- Original poster
- Directed by: Olivier Ducastel Jaques Martineau
- Written by: Olivier Ducastel Jacques Martineau
- Produced by: Philippe Martin
- Starring: Sami Bouajila
- Cinematography: Matthieu Poirot-Delpech
- Edited by: Sabine Mamou
- Distributed by: Pyramide Distribution
- Release date: 19 April 2000;
- Running time: 95 mins
- Country: France
- Language: French
- Budget: €2.8 million

= Drôle de Félix =

Drôle de Félix (literally meaning Comedy of Félix or Amazing Félix; also known as (The) Adventures of Felix) is a 2000 French film, a road movie written and directed by Olivier Ducastel and Jacques Martineau. It stars Sami Bouajila as the title character.

== Plot ==
Félix, a young gay man of Arab descent, living in Dieppe, is currently unemployed and HIV positive. While cleaning out the apartment of his recent deceased mother, he discovers that the father he never knew is living in Marseille. Félix decides to hitchhike south to meet him, promising to see his lover Daniel there five days later.

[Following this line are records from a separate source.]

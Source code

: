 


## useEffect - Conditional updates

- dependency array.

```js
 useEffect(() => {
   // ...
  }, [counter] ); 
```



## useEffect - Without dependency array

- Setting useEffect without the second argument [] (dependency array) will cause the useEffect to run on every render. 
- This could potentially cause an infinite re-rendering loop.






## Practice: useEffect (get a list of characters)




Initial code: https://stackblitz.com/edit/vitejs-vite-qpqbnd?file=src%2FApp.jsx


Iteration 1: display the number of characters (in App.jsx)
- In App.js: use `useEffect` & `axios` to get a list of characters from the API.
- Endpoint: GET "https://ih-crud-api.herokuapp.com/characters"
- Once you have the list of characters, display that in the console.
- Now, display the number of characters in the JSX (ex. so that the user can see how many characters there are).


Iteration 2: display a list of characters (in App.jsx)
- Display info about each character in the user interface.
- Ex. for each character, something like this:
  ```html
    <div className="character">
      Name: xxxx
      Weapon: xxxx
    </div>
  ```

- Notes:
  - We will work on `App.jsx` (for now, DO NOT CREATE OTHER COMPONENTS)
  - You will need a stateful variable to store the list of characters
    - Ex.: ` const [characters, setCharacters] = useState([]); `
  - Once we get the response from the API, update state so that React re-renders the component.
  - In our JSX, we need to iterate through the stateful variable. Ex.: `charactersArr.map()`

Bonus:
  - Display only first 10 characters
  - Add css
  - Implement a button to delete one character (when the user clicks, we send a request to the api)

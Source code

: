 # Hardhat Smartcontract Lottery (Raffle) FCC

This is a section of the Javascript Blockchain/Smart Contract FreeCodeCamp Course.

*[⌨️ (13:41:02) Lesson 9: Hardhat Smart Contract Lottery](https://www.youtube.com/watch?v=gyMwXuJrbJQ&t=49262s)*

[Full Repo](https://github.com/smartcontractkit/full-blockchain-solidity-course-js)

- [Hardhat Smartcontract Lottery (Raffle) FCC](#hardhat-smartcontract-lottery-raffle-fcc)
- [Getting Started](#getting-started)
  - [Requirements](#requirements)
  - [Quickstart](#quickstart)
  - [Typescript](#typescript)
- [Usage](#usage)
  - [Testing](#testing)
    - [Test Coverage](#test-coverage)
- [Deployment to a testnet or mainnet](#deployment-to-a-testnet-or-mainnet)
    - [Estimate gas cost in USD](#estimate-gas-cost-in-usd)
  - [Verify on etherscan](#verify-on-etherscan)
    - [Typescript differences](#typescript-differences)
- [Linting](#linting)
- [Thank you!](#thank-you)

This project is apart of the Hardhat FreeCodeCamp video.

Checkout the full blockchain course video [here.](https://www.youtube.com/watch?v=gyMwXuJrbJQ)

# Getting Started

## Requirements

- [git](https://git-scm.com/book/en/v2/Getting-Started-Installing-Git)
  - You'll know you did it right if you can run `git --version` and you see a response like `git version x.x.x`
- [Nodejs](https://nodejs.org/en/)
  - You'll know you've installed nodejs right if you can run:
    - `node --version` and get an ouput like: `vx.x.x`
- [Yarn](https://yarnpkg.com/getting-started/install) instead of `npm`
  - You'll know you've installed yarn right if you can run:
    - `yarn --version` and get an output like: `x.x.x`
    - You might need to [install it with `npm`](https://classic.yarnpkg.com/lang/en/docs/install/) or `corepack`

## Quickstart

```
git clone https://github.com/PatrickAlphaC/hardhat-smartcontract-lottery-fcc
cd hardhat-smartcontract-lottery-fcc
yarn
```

Carrying with him only a small bag, his HIV medication and a rainbow kite, Félix takes to the road. He witnesses a racist attack and is beaten up by one of the assailants. He is unable, however, to bring himself to report it to the police. Later, Félix encounters a series of people who form an alternative family for him: a young gay man studying art, who Félix teaches to draw, a lone old widow, who shelters him in her house, a handsome railroad worker, with whom he has a brief sexual encounter, a mother of three children by three different fathers, and a kind, middle aged fisherman. As he calls each of these characters "brother", "cousin", "grandmother" and the like, he gradually constructs a sort of family and new understandings of life through this odyssey, no matter whether he actually meets his "true" father at the end of the story.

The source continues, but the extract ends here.